Work required:
Give back exactly the lines spanning from the one containing "for those capabilities." to the final line of the records below, and no others.

Records supplied:

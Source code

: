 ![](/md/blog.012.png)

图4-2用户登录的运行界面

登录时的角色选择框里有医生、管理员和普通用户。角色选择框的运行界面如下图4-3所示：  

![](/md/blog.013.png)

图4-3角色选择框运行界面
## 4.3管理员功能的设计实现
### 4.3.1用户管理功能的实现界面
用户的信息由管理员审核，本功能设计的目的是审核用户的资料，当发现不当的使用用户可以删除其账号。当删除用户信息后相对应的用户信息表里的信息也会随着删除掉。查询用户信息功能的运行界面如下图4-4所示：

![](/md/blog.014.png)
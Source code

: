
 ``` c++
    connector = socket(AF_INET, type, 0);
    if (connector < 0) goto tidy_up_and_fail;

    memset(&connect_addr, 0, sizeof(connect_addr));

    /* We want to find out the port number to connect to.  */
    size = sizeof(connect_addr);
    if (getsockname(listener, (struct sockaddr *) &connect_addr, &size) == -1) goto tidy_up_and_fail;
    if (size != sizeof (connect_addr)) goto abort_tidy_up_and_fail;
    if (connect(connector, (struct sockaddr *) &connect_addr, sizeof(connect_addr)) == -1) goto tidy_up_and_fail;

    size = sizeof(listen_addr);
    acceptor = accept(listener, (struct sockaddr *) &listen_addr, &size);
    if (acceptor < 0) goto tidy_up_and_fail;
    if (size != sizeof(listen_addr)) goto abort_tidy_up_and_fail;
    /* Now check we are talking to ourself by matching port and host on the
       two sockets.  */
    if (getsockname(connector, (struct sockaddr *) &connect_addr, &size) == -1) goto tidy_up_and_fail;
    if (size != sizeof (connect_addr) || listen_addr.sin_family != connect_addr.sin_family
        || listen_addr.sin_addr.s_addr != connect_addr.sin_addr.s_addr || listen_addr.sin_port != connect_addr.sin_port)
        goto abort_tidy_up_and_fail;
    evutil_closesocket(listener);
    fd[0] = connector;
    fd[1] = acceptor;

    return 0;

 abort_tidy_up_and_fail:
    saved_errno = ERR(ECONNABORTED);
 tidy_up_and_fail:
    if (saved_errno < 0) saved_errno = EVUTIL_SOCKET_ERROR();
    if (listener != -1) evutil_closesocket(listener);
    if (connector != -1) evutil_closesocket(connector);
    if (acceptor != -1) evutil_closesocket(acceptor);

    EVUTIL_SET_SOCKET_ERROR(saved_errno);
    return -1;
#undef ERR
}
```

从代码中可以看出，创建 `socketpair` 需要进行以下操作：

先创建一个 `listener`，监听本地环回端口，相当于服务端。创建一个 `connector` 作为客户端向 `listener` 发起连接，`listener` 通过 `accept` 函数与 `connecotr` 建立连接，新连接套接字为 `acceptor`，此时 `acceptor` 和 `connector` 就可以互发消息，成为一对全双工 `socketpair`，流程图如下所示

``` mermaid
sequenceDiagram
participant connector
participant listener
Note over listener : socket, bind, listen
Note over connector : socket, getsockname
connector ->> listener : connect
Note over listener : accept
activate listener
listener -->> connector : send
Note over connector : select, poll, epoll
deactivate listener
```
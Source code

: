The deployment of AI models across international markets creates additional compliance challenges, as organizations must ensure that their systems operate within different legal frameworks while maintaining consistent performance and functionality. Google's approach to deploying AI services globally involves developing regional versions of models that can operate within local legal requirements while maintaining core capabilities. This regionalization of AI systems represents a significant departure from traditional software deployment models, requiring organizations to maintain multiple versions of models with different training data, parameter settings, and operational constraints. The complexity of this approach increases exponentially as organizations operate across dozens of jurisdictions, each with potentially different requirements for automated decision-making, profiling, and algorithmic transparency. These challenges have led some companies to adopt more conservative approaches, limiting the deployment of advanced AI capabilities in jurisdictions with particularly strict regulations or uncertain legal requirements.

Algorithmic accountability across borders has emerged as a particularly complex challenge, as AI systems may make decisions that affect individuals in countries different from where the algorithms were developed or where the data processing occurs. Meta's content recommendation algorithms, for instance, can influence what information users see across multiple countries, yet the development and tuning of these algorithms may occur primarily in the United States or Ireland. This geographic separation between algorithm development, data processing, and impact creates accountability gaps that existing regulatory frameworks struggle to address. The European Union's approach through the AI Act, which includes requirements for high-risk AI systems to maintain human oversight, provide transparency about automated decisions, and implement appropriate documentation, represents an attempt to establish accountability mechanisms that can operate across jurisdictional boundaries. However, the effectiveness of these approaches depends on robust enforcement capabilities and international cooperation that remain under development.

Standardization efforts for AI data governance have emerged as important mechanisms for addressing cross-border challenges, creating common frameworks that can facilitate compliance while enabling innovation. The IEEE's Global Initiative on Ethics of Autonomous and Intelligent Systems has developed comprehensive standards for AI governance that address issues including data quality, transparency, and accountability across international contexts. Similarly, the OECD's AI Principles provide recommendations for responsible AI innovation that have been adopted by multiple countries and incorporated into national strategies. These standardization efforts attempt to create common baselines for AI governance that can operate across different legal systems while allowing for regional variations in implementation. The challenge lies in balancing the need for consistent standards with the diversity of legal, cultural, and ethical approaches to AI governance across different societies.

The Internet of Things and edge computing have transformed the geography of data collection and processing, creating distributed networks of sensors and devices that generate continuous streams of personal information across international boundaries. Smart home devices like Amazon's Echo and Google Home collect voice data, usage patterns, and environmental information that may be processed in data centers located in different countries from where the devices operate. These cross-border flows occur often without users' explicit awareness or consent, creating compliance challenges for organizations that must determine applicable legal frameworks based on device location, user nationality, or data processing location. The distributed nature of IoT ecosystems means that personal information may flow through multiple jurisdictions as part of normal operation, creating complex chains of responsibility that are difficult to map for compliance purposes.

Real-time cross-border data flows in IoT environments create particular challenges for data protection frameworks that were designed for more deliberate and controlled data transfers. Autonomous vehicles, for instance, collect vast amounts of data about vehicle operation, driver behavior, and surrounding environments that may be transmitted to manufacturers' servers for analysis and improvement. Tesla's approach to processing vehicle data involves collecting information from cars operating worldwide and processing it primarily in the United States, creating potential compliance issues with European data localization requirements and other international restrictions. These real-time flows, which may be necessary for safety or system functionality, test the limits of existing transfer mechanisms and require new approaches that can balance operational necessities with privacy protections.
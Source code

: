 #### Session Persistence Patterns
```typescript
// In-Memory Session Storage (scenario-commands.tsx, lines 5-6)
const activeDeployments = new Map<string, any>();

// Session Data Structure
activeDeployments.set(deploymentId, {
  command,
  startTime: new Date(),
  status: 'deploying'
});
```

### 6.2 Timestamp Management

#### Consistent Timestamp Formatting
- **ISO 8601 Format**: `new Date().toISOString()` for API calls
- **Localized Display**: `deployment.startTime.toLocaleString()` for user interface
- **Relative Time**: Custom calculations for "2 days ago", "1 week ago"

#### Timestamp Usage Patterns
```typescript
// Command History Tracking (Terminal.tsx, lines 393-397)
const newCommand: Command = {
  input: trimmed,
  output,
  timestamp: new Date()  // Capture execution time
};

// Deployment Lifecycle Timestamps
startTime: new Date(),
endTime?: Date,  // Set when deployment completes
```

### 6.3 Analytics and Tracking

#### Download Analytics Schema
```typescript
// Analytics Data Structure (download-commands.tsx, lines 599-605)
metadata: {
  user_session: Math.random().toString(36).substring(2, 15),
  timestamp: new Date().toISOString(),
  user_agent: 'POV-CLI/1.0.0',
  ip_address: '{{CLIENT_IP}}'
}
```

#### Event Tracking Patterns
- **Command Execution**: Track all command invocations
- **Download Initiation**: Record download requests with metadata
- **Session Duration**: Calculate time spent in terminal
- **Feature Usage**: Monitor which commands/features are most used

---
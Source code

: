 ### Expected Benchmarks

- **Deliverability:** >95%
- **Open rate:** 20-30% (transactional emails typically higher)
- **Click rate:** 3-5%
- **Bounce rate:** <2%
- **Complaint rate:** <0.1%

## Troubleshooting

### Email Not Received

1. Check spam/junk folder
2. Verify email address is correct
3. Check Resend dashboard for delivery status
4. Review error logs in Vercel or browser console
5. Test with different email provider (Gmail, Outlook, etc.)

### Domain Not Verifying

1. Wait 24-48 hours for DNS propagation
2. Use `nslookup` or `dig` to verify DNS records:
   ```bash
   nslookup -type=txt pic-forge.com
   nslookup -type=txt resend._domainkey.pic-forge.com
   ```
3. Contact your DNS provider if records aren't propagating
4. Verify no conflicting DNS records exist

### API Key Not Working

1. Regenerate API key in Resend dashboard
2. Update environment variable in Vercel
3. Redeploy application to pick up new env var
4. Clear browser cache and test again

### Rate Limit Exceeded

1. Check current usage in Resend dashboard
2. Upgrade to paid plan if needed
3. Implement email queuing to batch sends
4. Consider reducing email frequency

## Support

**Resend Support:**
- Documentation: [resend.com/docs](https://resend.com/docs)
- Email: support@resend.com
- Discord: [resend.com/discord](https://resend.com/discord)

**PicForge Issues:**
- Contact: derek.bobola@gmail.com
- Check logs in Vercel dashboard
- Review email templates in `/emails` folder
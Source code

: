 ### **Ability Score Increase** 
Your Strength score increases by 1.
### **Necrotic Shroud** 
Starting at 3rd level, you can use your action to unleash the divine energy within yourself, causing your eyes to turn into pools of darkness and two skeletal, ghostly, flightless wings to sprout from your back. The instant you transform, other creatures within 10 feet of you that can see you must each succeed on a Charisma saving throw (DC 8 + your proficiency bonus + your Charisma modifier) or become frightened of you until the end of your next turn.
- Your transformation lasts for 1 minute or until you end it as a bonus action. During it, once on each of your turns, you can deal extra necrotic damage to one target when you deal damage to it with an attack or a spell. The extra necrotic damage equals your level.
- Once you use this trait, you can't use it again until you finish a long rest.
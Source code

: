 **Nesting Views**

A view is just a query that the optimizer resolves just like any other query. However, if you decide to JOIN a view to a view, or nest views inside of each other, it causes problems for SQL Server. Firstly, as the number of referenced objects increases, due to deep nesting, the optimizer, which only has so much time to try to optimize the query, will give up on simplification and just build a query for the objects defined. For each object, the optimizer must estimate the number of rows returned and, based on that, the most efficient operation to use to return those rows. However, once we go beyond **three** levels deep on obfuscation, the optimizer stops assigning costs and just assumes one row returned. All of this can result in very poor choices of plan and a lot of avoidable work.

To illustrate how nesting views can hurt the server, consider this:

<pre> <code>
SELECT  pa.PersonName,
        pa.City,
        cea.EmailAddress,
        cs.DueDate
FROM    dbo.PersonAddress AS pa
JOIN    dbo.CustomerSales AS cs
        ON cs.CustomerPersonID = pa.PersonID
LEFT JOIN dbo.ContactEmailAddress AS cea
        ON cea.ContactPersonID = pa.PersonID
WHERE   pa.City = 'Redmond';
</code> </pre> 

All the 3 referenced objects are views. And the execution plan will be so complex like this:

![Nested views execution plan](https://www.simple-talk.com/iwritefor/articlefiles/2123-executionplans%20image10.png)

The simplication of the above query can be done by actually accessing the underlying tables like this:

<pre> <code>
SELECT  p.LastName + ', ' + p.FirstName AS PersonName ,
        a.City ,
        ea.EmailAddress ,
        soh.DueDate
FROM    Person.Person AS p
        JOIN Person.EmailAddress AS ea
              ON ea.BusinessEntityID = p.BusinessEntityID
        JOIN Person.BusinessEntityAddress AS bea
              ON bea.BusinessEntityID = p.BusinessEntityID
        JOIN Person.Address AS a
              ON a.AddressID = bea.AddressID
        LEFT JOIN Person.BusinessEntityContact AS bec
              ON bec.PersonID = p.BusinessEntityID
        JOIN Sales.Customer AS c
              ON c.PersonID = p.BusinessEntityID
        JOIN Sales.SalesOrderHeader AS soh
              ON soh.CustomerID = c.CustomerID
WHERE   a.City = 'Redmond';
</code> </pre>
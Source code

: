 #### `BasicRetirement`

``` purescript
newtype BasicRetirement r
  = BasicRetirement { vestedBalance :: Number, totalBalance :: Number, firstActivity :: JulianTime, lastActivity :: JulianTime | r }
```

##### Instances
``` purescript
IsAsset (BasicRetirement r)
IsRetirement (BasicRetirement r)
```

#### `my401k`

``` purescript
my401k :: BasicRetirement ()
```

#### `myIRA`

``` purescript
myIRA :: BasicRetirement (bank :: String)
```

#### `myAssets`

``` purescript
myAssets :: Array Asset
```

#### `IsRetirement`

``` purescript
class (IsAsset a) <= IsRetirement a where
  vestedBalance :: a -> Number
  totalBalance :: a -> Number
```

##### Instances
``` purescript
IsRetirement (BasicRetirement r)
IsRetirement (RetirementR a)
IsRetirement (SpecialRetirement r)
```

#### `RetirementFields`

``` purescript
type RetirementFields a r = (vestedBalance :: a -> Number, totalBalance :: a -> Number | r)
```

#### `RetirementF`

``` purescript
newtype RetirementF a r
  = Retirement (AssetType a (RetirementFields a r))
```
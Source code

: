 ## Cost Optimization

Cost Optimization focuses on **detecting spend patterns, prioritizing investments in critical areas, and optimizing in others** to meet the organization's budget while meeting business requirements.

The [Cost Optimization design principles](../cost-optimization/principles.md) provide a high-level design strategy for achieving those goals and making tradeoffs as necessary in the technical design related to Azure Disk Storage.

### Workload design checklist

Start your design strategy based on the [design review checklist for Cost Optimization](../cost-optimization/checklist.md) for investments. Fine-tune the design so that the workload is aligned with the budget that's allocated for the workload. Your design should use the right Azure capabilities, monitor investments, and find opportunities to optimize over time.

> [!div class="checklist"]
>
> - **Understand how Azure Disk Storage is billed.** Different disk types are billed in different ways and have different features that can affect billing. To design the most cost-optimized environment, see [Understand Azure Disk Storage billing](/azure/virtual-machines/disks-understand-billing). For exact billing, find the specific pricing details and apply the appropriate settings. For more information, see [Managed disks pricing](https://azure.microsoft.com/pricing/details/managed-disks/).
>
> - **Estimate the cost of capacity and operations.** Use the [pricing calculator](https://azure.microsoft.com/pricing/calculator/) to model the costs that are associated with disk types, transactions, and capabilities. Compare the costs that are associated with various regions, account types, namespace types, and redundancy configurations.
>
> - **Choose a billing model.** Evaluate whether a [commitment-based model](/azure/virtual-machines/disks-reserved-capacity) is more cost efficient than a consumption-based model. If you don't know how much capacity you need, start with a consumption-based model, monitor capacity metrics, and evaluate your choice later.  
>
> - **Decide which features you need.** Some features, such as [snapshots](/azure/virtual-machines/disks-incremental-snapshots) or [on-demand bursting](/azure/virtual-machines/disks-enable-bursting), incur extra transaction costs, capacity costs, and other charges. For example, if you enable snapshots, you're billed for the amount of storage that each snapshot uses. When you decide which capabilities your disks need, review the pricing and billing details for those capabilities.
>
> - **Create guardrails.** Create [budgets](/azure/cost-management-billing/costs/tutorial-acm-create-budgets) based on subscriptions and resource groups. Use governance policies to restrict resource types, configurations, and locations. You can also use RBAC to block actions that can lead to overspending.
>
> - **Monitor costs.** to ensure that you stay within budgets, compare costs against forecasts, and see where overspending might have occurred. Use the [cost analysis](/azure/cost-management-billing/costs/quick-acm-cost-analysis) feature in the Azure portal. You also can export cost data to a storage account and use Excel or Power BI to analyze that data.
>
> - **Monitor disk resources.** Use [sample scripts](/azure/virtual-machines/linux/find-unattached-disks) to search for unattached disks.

Answer below:
> - **Decide which features you need.** Some features, such as [snapshots](/azure/virtual-machines/disks-incremental-snapshots) or [on-demand bursting](/azure/virtual-machines/disks-enable-bursting), incur extra transaction costs, capacity costs, and other charges. For example, if you enable snapshots, you're billed for the amount of storage that each snapshot uses. When you decide which capabilities your disks need, review the pricing and billing details for those capabilities.
>
> - **Create guardrails.** Create [budgets](/azure/cost-management-billing/costs/tutorial-acm-create-budgets) based on subscriptions and resource groups. Use governance policies to restrict resource types, configurations, and locations. You can also use RBAC to block actions that can lead to overspending.
>
> - **Monitor costs.** to ensure that you stay within budgets, compare costs against forecasts, and see where overspending might have occurred. Use the [cost analysis](/azure/cost-management-billing/costs/quick-acm-cost-analysis) feature in the Azure portal. You also can export cost data to a storage account and use Excel or Power BI to analyze that data.
>
> - **Monitor disk resources.** Use [sample scripts](/azure/virtual-machines/linux/find-unattached-disks) to search for unattached disks.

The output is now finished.